## THE PROBLEM
Show each line of the data below that has the string "datos" in it.
··· DATASET RECORDS
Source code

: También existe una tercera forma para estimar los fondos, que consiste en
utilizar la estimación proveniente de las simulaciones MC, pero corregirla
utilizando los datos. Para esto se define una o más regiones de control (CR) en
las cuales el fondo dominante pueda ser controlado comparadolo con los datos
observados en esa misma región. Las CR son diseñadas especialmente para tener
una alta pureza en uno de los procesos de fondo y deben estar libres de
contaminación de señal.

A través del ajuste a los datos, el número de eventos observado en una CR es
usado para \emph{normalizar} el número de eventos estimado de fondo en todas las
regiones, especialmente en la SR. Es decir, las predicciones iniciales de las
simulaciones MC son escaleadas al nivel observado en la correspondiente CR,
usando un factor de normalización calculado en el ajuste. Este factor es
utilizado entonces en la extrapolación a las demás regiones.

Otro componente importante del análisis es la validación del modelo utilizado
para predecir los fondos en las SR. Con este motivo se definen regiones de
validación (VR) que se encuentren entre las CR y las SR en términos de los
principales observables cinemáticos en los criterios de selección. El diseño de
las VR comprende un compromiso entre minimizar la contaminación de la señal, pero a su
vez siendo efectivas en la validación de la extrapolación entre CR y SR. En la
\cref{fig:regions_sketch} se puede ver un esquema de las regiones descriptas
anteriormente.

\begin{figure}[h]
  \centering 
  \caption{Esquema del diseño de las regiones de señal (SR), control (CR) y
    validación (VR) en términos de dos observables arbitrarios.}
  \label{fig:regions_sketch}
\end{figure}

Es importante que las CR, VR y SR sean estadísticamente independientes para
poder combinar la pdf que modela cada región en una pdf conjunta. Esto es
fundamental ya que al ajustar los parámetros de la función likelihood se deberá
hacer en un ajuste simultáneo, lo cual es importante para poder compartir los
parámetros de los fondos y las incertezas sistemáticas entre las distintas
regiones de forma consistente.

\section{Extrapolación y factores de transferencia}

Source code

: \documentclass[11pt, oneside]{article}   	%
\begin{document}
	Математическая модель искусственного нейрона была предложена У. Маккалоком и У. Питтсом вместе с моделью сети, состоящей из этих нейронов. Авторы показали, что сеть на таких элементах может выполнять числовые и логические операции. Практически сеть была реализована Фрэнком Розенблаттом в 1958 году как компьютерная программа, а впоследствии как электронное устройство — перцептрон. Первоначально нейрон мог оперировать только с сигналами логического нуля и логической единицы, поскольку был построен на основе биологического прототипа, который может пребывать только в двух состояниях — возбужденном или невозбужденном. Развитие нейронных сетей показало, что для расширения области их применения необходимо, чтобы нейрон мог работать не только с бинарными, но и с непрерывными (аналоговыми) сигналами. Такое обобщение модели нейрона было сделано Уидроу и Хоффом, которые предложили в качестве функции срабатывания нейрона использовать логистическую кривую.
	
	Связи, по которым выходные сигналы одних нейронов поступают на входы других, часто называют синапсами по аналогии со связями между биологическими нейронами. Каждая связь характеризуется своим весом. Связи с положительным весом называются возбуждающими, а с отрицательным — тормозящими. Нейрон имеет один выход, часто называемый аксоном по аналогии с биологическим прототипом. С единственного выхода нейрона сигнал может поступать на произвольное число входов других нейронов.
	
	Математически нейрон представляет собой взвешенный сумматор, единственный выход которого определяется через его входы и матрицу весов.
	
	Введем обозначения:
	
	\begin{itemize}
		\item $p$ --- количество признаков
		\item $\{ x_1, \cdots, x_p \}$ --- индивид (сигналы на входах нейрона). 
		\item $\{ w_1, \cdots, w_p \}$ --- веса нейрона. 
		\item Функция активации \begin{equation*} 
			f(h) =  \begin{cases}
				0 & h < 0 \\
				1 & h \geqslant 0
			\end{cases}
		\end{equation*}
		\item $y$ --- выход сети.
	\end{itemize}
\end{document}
······
## ANSWER SECTION
utilizando los datos. Para esto se define una o más regiones de control (CR) en
las cuales el fondo dominante pueda ser controlado comparadolo con los datos
A través del ajuste a los datos, el número de eventos observado en una CR es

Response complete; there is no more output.